[Work instructions]: Note each line of the entries that includes "rootKey". Then copy those lines.

Dataset entries:

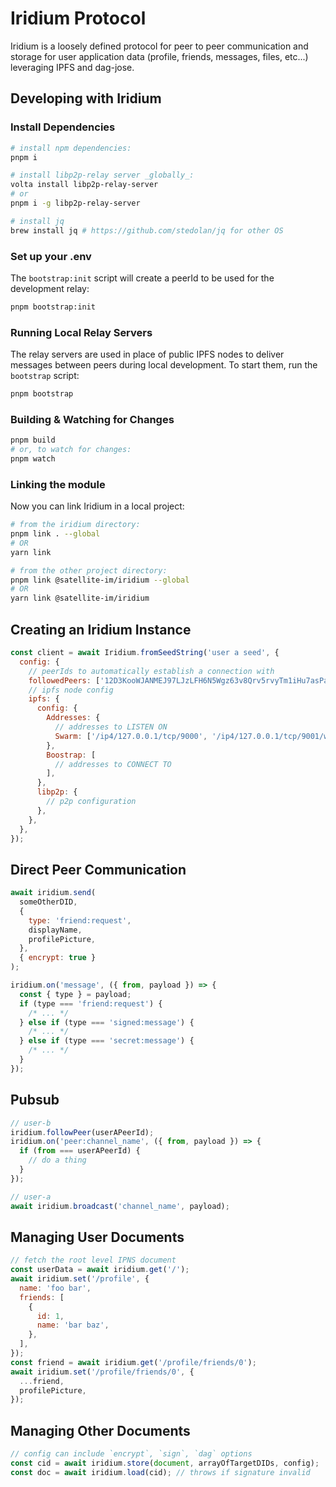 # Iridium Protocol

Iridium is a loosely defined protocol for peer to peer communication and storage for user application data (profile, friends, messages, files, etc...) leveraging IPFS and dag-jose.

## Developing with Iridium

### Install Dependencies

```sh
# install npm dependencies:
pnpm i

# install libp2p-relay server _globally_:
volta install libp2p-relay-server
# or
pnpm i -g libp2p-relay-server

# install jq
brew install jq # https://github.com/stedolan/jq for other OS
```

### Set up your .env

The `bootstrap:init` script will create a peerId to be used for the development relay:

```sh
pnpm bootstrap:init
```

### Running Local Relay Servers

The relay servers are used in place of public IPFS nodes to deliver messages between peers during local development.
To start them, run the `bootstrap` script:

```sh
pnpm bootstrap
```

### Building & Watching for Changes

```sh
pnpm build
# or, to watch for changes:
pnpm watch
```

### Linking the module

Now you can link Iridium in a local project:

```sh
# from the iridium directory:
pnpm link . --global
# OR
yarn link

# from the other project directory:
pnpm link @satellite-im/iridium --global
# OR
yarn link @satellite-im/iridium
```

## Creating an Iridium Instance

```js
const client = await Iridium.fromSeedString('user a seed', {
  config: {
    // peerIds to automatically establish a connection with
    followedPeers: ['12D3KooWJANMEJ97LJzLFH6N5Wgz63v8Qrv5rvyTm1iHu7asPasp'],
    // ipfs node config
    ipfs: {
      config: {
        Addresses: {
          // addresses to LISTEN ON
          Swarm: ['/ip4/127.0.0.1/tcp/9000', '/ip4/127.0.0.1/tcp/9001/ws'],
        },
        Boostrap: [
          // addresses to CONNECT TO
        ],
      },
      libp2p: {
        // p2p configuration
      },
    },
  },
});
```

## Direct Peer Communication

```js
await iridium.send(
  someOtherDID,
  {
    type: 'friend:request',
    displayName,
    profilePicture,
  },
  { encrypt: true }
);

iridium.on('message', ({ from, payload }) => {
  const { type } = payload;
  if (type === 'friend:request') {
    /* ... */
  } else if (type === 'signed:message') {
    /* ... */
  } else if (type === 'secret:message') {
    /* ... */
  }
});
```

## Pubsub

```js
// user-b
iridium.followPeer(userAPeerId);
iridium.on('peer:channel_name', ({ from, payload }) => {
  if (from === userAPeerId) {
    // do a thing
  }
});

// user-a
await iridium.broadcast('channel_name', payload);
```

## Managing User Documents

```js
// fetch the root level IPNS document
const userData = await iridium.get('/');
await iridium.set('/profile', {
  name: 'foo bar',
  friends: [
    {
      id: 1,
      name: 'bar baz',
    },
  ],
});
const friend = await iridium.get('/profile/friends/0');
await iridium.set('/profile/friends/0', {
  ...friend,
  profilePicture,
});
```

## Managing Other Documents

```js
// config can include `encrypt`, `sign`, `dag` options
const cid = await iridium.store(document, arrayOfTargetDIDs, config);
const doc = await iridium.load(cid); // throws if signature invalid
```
--
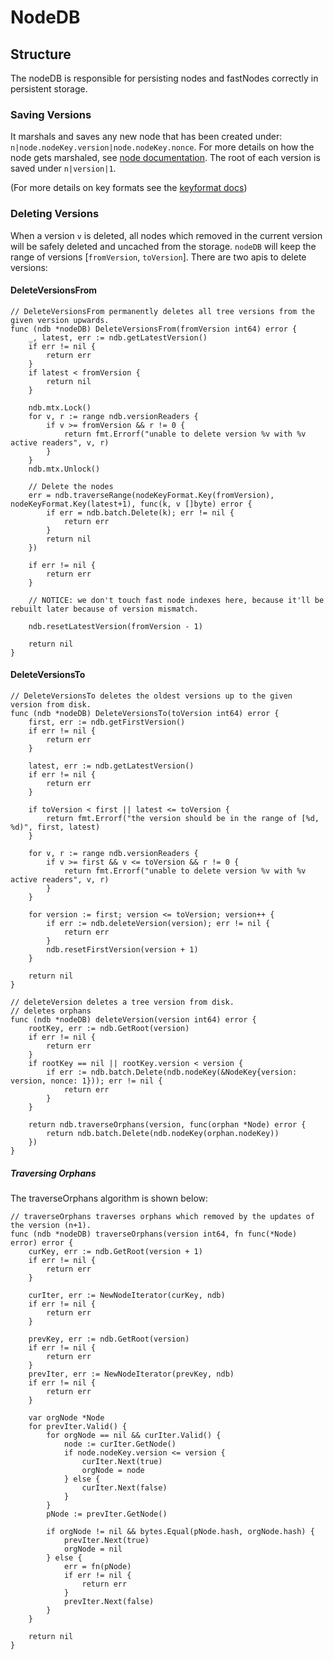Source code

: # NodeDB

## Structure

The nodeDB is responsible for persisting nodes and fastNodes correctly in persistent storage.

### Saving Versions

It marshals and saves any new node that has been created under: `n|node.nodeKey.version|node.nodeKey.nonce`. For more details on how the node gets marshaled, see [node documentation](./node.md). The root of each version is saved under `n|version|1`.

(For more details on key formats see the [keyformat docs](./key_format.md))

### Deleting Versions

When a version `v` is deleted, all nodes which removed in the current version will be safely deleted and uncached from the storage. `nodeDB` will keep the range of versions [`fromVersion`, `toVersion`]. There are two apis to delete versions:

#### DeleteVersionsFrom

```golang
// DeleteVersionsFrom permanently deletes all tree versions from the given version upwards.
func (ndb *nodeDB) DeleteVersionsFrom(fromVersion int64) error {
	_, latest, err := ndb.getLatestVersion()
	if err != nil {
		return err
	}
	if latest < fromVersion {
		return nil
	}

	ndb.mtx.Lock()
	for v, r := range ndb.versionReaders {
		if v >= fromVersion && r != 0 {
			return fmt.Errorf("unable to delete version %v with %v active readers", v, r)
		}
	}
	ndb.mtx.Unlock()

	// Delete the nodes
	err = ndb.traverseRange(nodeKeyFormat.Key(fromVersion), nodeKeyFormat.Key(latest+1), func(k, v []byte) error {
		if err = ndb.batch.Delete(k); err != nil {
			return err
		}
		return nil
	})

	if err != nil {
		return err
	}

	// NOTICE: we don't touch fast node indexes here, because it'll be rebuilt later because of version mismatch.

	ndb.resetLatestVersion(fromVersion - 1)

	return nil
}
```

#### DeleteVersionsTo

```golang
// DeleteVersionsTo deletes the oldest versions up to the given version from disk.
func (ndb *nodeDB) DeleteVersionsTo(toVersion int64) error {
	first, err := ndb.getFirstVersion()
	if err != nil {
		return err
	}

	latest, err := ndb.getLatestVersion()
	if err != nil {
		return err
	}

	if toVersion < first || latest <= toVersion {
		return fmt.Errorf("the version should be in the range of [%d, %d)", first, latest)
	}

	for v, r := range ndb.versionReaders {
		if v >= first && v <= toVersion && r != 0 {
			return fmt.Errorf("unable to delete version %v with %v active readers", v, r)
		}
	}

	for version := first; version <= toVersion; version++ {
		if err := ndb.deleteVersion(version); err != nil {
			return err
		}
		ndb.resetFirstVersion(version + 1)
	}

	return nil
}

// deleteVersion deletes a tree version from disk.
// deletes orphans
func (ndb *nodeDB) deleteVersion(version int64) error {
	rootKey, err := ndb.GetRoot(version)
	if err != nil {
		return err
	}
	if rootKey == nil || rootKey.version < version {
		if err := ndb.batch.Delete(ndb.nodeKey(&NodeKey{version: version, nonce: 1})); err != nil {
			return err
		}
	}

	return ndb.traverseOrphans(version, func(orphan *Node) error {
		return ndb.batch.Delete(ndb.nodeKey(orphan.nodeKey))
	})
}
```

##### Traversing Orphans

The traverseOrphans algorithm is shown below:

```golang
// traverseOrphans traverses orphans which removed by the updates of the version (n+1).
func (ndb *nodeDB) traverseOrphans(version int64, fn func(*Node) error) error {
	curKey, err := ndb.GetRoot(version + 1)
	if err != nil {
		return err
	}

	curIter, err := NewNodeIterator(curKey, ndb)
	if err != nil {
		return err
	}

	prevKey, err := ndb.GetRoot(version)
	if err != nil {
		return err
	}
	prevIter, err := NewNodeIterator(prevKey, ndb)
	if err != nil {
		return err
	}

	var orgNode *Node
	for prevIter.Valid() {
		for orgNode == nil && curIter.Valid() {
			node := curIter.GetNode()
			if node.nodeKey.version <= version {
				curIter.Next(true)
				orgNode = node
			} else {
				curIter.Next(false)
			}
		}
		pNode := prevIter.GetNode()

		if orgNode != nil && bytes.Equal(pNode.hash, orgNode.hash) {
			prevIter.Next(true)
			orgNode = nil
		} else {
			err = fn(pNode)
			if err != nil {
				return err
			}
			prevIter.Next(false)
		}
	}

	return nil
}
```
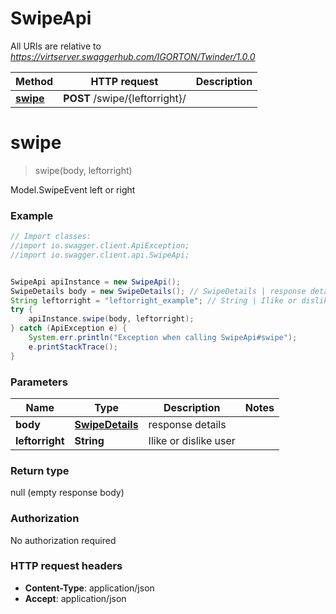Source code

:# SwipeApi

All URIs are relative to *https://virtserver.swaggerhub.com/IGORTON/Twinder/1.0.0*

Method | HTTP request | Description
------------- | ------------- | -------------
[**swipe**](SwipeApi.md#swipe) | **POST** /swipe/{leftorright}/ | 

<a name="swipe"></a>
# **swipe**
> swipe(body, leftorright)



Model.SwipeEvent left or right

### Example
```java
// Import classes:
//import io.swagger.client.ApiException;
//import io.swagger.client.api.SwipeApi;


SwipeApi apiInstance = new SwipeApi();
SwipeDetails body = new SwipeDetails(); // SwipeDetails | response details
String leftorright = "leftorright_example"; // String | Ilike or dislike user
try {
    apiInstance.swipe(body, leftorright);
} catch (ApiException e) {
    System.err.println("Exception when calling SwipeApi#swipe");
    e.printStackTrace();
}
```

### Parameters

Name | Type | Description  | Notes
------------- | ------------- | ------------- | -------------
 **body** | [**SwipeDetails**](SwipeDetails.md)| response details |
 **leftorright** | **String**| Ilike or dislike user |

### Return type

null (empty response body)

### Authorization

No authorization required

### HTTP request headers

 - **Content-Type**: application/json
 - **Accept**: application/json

[Answer]:
	rootKey, err := ndb.GetRoot(version)
	if rootKey == nil || rootKey.version < version {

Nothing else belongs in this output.